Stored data
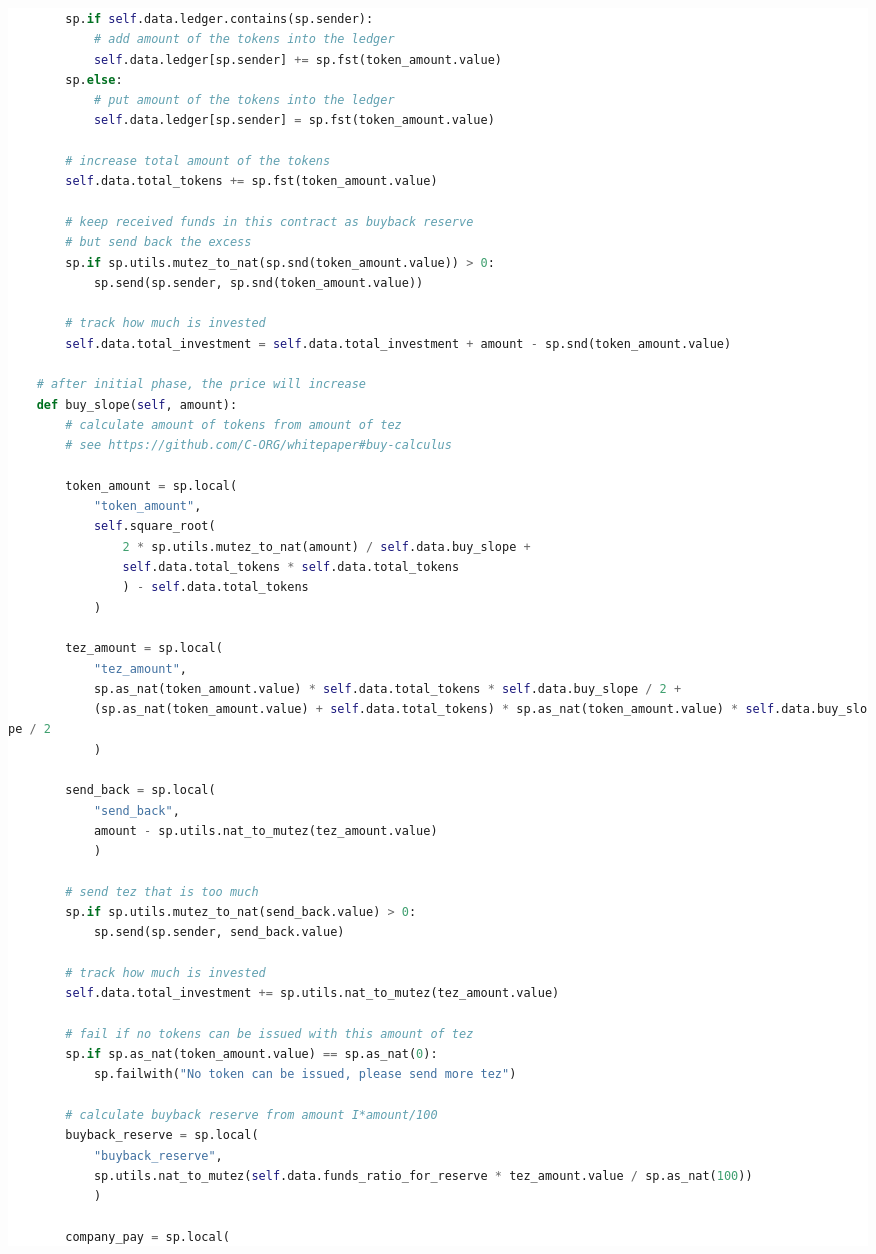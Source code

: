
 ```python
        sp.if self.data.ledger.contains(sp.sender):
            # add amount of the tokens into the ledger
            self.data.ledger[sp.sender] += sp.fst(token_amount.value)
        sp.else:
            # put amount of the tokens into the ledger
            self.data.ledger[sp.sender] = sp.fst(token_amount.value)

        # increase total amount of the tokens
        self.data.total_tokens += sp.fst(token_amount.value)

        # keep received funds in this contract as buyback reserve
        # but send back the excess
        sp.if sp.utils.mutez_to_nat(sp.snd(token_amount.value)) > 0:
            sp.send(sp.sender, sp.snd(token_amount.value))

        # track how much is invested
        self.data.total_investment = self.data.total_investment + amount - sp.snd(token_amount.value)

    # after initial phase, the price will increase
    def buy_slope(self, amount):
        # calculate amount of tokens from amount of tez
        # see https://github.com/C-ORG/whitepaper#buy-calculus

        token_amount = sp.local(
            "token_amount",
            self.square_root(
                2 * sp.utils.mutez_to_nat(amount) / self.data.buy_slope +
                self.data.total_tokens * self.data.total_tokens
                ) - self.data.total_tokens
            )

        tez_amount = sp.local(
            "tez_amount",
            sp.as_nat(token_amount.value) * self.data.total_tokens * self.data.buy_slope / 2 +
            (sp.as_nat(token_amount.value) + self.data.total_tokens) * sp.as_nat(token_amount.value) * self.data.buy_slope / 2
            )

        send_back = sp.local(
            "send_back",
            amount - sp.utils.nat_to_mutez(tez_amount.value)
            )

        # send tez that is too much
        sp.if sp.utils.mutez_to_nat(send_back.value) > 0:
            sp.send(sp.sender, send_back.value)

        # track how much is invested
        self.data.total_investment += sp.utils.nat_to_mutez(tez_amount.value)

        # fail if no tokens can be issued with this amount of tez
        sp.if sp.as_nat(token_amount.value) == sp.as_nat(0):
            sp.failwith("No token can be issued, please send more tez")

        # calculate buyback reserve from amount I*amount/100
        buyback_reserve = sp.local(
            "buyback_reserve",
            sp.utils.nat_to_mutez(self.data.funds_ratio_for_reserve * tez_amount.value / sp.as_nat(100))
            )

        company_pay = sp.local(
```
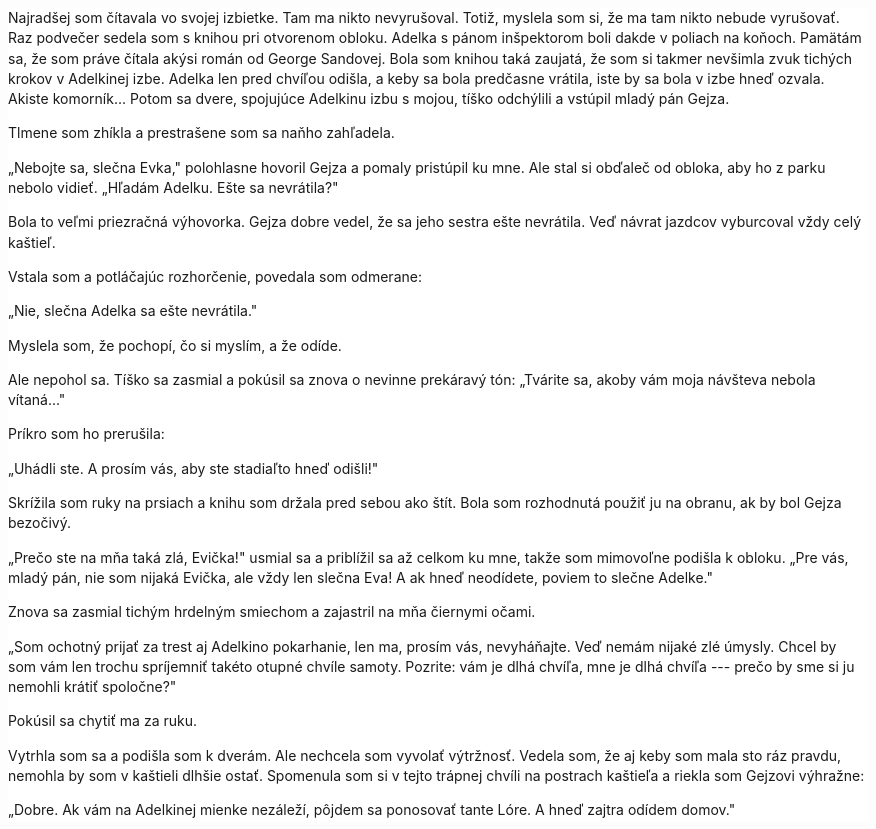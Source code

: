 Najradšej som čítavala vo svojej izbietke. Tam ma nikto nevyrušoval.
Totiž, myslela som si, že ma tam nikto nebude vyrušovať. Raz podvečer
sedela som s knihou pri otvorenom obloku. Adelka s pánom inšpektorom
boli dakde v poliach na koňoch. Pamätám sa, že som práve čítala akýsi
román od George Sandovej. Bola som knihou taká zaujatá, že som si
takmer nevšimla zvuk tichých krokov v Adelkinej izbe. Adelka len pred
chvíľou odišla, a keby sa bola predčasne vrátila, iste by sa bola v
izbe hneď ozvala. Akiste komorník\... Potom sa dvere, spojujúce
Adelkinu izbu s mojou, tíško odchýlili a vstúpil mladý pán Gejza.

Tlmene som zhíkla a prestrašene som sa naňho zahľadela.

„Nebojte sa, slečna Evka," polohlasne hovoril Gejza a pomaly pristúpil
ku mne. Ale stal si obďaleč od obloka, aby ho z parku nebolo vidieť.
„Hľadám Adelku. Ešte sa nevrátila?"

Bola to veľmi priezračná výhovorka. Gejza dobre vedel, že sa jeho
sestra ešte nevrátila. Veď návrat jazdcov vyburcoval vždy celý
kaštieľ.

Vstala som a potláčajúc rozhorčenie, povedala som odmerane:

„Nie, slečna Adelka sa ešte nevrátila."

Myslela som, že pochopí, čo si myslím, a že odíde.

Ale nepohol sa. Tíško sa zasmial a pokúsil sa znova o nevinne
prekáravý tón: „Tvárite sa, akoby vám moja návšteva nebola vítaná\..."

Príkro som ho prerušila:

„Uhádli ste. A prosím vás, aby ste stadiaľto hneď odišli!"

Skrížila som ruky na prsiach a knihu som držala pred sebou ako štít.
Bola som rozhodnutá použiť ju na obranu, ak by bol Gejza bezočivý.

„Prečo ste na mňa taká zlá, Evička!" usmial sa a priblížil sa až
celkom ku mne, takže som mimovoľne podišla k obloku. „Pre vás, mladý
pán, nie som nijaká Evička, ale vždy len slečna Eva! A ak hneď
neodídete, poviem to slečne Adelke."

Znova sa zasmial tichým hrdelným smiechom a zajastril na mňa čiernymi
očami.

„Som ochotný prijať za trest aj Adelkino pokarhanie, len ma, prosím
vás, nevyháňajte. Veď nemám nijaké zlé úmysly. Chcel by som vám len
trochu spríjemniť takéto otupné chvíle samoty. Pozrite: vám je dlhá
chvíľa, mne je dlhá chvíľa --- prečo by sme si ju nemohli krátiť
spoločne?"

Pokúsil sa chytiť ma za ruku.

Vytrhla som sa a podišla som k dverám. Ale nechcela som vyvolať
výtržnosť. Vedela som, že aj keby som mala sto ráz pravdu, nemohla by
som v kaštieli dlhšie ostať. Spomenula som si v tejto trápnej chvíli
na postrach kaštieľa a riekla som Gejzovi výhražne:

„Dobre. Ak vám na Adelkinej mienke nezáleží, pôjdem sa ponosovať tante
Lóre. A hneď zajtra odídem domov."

> [Problem description]:
For this exercise, gather every line of the data that contains the word "hneď".

> [Answer box]:
izbe hneď ozvala. Akiste komorník\... Potom sa dvere, spojujúce
„Uhádli ste. A prosím vás, aby ste stadiaľto hneď odišli!"
pán, nie som nijaká Evička, ale vždy len slečna Eva! A ak hneď
Lóre. A hneď zajtra odídem domov."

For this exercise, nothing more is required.